Owning an iPod Touch makes me use my laptop a little less. How? No more rushing back to my laptop during a commercial break or ‘offline time’ (read passive relaxation) to check my e-mail, Twitter updates or to Google something that I just read or saw on television. The Touch does that job of checking on updates much easier without distraction that ends up with me spending far too much time on my laptop than I would like. The Touch comes with an e-mail client to which you can add your e-mail accounts, an inbuilt browser (Safari) that let you browse websites, and of course apps like Twitterific, Wikipanion, and SportsTap that lets you do those quick checking tasks.
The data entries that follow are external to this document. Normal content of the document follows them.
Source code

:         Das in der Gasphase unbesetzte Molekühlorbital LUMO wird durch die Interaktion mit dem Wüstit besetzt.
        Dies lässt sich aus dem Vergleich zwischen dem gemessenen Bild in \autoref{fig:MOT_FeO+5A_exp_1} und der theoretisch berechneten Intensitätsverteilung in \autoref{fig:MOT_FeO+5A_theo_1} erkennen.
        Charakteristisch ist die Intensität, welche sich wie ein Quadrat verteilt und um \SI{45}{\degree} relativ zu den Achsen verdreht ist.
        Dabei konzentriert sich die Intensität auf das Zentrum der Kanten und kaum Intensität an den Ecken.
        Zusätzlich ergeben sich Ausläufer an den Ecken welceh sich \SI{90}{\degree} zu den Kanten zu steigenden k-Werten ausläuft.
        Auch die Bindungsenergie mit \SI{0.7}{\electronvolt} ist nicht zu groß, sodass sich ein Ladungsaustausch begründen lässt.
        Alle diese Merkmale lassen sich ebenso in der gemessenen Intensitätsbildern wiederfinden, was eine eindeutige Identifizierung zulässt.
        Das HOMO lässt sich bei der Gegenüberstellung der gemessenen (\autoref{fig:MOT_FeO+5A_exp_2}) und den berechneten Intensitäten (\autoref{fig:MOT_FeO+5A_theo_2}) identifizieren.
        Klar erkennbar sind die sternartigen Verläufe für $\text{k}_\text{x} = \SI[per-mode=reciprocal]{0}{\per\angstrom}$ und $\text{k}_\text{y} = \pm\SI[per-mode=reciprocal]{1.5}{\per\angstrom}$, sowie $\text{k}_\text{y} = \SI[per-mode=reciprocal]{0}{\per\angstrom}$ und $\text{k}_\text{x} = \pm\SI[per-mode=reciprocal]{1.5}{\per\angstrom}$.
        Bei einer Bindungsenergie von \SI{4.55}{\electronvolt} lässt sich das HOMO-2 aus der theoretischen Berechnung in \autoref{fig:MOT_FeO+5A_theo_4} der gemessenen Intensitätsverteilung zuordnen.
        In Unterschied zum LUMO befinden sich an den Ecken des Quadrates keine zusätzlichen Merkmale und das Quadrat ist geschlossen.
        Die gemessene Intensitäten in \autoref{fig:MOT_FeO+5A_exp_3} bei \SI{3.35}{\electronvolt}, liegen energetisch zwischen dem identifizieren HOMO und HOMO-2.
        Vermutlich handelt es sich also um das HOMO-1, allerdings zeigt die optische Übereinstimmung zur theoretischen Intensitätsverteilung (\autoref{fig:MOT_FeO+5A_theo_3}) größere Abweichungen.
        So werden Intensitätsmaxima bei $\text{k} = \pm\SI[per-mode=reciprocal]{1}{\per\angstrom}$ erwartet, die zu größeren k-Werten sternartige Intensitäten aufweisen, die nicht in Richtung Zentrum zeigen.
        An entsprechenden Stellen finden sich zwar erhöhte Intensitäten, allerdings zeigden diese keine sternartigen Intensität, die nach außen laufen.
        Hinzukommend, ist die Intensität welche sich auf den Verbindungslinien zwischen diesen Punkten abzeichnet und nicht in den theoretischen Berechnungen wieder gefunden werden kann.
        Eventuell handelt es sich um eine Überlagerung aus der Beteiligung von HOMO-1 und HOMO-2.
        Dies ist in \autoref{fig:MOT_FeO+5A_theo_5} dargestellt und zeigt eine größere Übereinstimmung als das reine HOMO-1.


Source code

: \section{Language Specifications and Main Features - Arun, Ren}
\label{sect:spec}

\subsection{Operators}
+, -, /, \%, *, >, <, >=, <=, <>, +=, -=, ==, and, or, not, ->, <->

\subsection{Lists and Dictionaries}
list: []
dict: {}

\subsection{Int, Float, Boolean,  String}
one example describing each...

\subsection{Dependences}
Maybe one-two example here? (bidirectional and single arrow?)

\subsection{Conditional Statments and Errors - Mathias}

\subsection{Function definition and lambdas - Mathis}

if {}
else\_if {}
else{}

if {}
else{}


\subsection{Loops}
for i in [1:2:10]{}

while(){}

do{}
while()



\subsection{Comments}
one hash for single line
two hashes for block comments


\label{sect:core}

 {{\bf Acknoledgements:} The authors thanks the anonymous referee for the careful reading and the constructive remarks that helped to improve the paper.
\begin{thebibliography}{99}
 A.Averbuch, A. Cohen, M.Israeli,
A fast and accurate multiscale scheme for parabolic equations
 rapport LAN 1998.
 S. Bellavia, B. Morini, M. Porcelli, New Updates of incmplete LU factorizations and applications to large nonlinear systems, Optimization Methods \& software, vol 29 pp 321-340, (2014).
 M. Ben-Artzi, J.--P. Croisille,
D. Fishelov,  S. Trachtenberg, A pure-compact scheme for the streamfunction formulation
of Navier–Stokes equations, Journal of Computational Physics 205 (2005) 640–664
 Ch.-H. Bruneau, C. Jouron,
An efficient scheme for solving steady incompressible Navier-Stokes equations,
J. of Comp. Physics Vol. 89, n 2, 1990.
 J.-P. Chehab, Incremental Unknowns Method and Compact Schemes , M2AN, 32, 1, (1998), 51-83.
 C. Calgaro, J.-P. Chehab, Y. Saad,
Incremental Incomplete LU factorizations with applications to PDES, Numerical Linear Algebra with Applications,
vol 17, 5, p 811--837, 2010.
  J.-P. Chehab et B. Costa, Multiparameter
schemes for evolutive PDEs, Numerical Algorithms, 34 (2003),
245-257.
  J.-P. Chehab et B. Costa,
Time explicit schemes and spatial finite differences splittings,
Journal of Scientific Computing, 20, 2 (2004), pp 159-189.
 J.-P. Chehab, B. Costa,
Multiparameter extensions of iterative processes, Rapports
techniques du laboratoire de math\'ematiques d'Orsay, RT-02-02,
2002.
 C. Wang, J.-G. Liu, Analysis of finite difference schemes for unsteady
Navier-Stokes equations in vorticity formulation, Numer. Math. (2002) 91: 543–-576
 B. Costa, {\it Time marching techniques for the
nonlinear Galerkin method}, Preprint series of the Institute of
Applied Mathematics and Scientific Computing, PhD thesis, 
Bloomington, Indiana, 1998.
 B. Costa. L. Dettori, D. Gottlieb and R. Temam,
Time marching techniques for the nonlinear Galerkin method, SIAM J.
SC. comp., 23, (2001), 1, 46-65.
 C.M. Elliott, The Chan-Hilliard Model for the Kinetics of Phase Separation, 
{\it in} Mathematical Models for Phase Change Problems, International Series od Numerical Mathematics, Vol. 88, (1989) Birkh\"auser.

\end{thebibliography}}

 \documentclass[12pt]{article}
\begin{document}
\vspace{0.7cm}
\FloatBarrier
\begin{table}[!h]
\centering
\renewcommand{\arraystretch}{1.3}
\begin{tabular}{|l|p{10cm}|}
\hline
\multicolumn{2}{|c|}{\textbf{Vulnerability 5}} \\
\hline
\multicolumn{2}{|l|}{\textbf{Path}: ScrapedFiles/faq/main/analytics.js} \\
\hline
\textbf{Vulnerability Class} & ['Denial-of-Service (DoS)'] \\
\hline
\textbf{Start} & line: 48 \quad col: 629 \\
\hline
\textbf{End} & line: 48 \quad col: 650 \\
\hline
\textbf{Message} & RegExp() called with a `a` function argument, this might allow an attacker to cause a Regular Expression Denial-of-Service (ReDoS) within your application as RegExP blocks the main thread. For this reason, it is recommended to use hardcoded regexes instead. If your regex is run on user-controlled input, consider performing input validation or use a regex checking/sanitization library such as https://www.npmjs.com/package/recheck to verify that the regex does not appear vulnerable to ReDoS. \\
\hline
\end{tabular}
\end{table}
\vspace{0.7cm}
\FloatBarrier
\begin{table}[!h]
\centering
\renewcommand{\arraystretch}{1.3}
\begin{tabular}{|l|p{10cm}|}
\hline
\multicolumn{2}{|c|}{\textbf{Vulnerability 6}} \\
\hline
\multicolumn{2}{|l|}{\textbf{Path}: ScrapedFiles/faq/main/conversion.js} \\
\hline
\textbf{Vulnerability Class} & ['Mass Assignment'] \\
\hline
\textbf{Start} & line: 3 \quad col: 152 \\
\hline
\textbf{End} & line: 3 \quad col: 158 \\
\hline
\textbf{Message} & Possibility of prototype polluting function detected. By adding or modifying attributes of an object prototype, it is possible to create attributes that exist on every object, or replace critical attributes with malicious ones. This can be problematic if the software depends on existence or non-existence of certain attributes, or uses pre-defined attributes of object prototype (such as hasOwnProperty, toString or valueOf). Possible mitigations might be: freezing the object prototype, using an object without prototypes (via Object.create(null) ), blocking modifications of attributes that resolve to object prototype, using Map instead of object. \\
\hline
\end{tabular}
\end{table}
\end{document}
I was always skeptical of how much you can read or see on a small screen but the amazing clarity and quality on the Touch screen has to be seen to be believed.
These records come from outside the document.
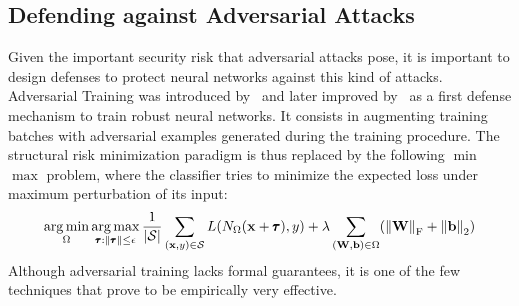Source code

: \subsection{Defending against Adversarial Attacks}
\label{subsection:ch2-defending_against_adversarial_attacks}

Given the important security risk that adversarial attacks pose, it is important to design defenses to protect neural networks against this kind of attacks.
Adversarial Training was introduced by~\citet{goodfellow2014explaining} and later improved by~\citet{madry2018towards} as a first defense mechanism to train robust neural networks.
It consists in augmenting training batches with adversarial examples generated during the training procedure.
The structural risk minimization paradigm is thus replaced by the following $\min$ $\max$ problem, where the classifier tries to minimize the expected loss under maximum perturbation of its input:
\begin{equation}
\argmin_\Omega \argmax_{\adv: \norm{\adv} \leq \epsilon} \frac{1}{|\mathcal{S}|} \sum_{(\xvec, y) \in \mathcal{S}} L\left( N_\Omega \left(\xvec + \adv \right), y \right) + \lambda \sum_{(\Wmat, \bvec) \in \Omega} \left( \norm{\Wmat}_\mathrm{F} + \norm{\bvec}_\mathrm{2} \right)
\end{equation}
Although adversarial training lacks formal guarantees, it is one of the few techniques that prove to be empirically very effective.






%
%
%



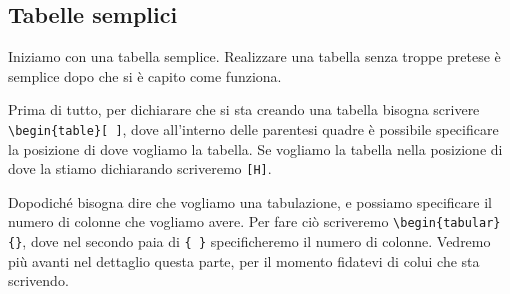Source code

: \subsection{Tabelle semplici}

Iniziamo con una tabella semplice. Realizzare una tabella senza troppe pretese 
è semplice dopo che si è capito come funziona.

Prima di tutto, per dichiarare che si sta creando una tabella bisogna scrivere
\verb!\begin{table}[ ]!, dove all'interno delle parentesi quadre è possibile 
specificare la posizione di dove vogliamo la tabella. Se vogliamo la tabella 
nella posizione di dove la stiamo dichiarando scriveremo \verb![H]!.

Dopodiché bisogna dire che vogliamo una tabulazione, e possiamo specificare il 
numero di colonne che vogliamo avere. Per fare ciò scriveremo 
\verb!\begin{tabular}{}!, dove nel secondo paia di \verb!{ }! specificheremo il 
numero di colonne. Vedremo più avanti nel dettaglio questa parte, per il 
momento fidatevi di colui che sta scrivendo.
Of course there are times when I like to browse news sites or blogs from my couch without making the seven-yard trip to my laptop. If you’ve tried reading from websites or blogs on your iPhone or iPod Touch, you know how much of a pain it can be to zoom in and out and scroll all over to read a story. I would much rather prefer if every site offered a version for mobile gadgets that makes such reading easier. The New York Times has an useful app that lets me read the news from their front page, business section, and op-ed pages in an iPhone friendly format. Some blogs like Talking Points Memo also have customized their themes so that if you access them from an iPhone, you are instantly directed to an iPhone friendly interface with larger fonts and fit-to-screen margins that let you do all the reading by just scrolling up and down.

I’m surprised that not many blogs even the popular ones haven’t yet enabled this option. I looked around for a simple fix to make my blog iPhone friendly and found this cool plugin – WPTouch. As with any plugin, you don’t have to dabble in any PHP code or mess with your template; you just install and activate it. The plugin detects if the user agent is an iPhone or an iPod Touch and instantly reverts to a bare bones yet aesthetic version of your content. The metadata like the date, author, categories, and tags are prominently displayed on the front page with the title in large bold font and number of comments up in a large red dot. Clicking on the title takes you to the individual page which is also stripped down but the content is easy to read and fits nicely on the screen; no ads or any sidebar widgets or badges. If you still want to see the original site, there is an option to revert back. The only downside is if you are using WP-Cache but it is easily fixed by adding ‘iphone’ and ‘ipod’ to the rejected User Agents strings in the settings for the Cache plugin and deleting your cache. Your iPhone or iPod Touch visitors will get your un-cached site.

Admittedly the users accessing your blog using these devices may not be high but trust me, my respect for blogs goes up when they make it easier to read them on the Touch. And the number of iPhone and Touch users is only going to rise. So make your blog iPhone-friendly today. Drop in a quick hi if you are reading this from your mobile device :)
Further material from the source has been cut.